In [1]:
#load packages
import gensim
from gensim.models import KeyedVectors
from gensim.models import Word2Vec
from gensim.models import FastText
from gensim.models import Doc2Vec
from gensim.models.doc2vec import TaggedDocument
import pandas as pd
import numpy as np
from sklearn.decomposition import PCA
import random
import matplotlib.pyplot as plt
from sklearn.cluster import KMeans

#load the word2vec model
model = Word2Vec.load('codenames.model')

Pyarrow will become a required dependency of pandas in the next major release of pandas (pandas 3.0),
(to allow more performant data types, such as the Arrow string type, and better interoperability with other libraries)
but was not found to be installed on your system.
If this would cause problems for you,
please provide us feedback at https://github.com/pandas-dev/pandas/issues/54466
        
  import pandas as pd


### Get the wordlist from the model's vocab

In [2]:
wordlist = list(model.wv.key_to_index.keys())

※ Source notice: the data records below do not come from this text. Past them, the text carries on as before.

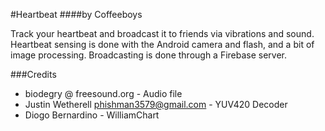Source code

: #Heartbeat 
####by Coffeeboys

Track your heartbeat and broadcast it to friends via vibrations and sound.
Heartbeat sensing is done with the Android camera and flash, and a bit of image processing.
Broadcasting is done through a Firebase server.










###Credits
- biodegry @ freesound.org - Audio file
- Justin Wetherell <phishman3579@gmail.com> - YUV420 Decoder
- Diogo Bernardino - WilliamChart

### Generate a board, along with blue team words, red team words, and a bomb

In [3]:
# Generate a random list of 25 unique words
words = random.sample(wordlist, 25)

# Split the words into bluelist, redlist, and assassin
bluelist = words[:9]
redlist = words[9:17]
assassin = words[24:]
board = words
#print the board and the like
print("Board:", words)
print("Blue Team:", bluelist)
print("Red Team:", redlist)
print("Assassin:", assassin)

Board: ['therein', 'pallid', 'marbled', 'successful', 'descriptive', 'proportion', 'capstan', 'knowledge', 'overshoot', 'punitive', 'barter', 'nice', 'pestiferous', 'cove', 'illegal', 'simulate', 'unpleasant', 'membranaceous', 'husbandry', 'socialist', 'lorikeet', 'scarab', 'asperse', 'mankind', 'llama']
Blue Team: ['therein', 'pallid', 'marbled', 'successful', 'descriptive', 'proportion', 'capstan', 'knowledge', 'overshoot']
Red Team: ['punitive', 'barter', 'nice', 'pestiferous', 'cove', 'illegal', 'simulate', 'unpleasant']
Assassin: ['llama']


### Make a 'Mother Board' where each word is in a list with its word vector and a penalty term based on it's role in the game

In [4]:
#create a new list, called board_max which will be a list of a list of every word, it's word vector, and a penalty term. If the word is in the bluelist, the penalty term will be -1, if it's in the redlist, the penalty term will be -5, and if it's the assassin, the penalty term will be -100. If it is not in any of those lists then the penalty term will be -2.5
board_max = []
for word in board:
    if word in bluelist:
        penalty = -1
    elif word in redlist:
        penalty = -5
    elif word in assassin:
        penalty = -100
    else:
        penalty = -2.5
    board_max.append([word, model.wv[word], penalty])


### Creating a Method

Here we create a simple method to get a group of words, find a clue for those words, and generate a score using the penalty terms in our board list. This will be the basis of our main function later on

In [5]:
#start with every word in bluelist and find the average word vector for those words

blue_avg = np.zeros(100)
for word in bluelist:
    blue_avg += model.wv[word]
blue_avg = blue_avg/3

#find the most similar word to the blue_avg vector
clue = model.wv.similar_by_vector(blue_avg, topn=1)[0][0]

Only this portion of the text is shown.